Your answer should be every line with the word "groom", copied from the data below.

══ Listed entries

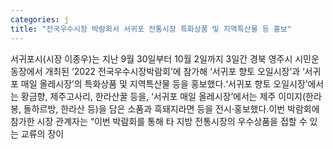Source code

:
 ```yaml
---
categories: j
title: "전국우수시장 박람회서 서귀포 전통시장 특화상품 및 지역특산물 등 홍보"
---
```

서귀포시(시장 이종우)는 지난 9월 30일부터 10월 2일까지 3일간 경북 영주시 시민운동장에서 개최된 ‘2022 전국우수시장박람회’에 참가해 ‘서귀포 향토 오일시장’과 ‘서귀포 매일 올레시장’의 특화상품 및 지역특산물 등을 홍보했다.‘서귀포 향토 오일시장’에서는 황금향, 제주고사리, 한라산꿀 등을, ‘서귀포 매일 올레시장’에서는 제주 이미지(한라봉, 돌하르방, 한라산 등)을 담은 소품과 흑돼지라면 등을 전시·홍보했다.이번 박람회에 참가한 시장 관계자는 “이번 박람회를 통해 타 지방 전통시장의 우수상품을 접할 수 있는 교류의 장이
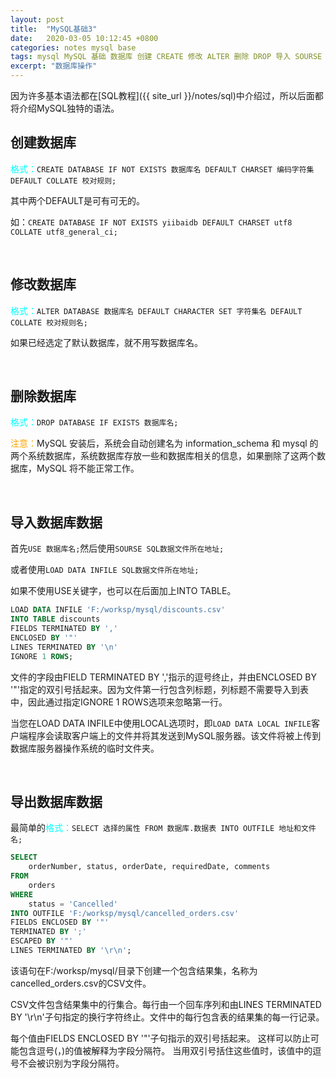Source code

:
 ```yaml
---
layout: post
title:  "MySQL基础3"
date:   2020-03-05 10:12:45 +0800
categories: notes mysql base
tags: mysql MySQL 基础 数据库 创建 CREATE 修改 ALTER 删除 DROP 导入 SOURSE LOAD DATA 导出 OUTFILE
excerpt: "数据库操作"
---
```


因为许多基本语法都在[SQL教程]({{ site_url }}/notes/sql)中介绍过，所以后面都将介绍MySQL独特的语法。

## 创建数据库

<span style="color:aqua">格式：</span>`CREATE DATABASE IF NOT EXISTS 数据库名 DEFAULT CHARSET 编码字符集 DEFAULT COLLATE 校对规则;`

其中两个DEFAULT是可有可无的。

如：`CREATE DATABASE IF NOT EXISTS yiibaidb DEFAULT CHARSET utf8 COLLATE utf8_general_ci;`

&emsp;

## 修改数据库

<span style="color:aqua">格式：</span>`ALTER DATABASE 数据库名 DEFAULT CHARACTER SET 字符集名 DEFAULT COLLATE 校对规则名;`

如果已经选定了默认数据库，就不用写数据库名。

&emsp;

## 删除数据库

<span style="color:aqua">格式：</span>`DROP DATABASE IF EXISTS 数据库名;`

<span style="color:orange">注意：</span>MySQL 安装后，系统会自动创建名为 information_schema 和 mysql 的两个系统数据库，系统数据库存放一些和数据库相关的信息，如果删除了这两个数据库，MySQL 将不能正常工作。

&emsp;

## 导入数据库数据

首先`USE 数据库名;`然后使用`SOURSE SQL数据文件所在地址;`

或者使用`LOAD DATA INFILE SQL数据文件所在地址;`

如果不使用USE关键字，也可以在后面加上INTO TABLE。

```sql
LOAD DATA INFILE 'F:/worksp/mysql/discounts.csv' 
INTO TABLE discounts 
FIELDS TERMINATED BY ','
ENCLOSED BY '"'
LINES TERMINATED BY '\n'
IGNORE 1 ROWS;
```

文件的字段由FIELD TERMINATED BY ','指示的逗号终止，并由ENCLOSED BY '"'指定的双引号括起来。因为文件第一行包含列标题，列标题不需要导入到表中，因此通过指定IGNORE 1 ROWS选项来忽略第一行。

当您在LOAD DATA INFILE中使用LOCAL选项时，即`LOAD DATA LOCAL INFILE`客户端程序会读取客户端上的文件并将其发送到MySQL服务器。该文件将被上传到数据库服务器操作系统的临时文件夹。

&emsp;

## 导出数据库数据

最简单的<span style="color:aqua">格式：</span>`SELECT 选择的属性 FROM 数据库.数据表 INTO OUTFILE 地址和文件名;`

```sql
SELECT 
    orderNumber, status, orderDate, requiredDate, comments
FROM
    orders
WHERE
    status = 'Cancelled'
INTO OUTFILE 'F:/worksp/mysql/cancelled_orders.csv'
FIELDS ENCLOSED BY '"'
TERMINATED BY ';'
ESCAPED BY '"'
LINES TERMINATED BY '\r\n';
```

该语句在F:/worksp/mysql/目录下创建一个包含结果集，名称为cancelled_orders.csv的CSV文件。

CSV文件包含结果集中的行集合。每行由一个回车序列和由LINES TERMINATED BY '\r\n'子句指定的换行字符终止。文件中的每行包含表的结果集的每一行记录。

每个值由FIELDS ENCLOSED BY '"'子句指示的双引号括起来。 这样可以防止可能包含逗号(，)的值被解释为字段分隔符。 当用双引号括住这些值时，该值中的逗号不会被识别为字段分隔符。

════
══ Listed entries

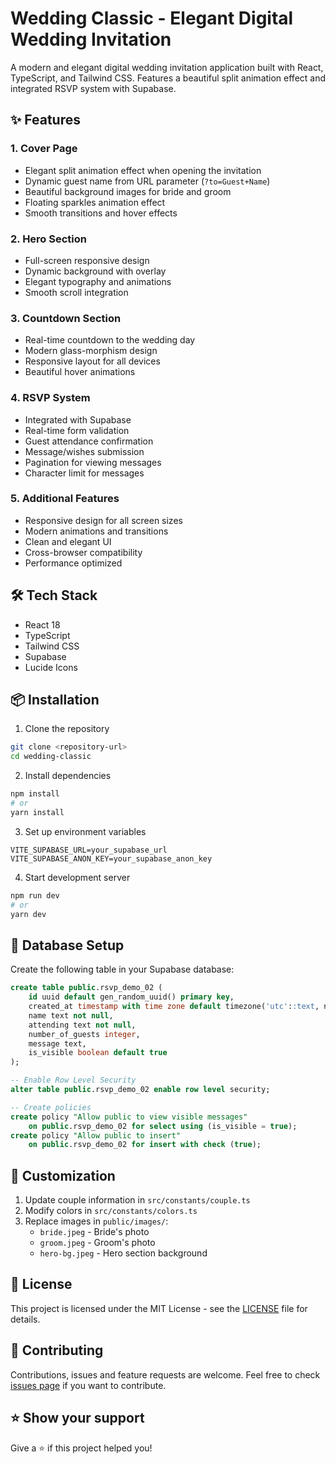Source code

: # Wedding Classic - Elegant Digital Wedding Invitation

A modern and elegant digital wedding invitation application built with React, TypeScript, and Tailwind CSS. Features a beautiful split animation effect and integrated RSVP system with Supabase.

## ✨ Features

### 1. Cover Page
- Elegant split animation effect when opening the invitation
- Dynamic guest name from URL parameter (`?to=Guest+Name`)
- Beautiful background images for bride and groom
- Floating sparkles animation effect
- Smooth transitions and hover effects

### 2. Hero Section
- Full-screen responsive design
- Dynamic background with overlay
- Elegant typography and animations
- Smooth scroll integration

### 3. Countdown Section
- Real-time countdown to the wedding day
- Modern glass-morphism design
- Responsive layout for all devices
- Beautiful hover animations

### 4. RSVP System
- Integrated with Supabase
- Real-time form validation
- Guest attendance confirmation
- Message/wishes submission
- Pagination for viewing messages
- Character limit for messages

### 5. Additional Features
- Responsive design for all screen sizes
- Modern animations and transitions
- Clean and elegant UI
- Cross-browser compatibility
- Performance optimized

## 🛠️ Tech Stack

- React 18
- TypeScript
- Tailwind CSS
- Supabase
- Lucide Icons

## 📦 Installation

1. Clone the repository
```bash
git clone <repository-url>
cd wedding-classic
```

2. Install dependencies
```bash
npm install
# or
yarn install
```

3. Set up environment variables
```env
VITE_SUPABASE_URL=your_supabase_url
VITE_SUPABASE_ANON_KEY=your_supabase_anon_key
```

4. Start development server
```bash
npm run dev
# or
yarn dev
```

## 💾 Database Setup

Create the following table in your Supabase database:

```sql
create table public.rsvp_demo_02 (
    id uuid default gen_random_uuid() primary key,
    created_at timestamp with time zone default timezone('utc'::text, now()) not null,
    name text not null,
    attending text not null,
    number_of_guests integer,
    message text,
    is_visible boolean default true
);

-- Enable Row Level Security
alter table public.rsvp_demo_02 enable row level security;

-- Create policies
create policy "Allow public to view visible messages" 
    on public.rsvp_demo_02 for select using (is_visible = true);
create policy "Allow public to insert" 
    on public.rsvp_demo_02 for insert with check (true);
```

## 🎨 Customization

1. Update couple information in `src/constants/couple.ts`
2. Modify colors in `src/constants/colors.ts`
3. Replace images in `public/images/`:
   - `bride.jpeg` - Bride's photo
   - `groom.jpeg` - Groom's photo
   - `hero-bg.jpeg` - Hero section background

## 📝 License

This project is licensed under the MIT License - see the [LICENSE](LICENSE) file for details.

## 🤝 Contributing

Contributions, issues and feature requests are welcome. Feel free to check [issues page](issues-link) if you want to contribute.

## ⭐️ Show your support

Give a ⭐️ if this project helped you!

════

:: Completed exercise ::
- Beautiful background images for bride and groom
   - `groom.jpeg` - Groom's photo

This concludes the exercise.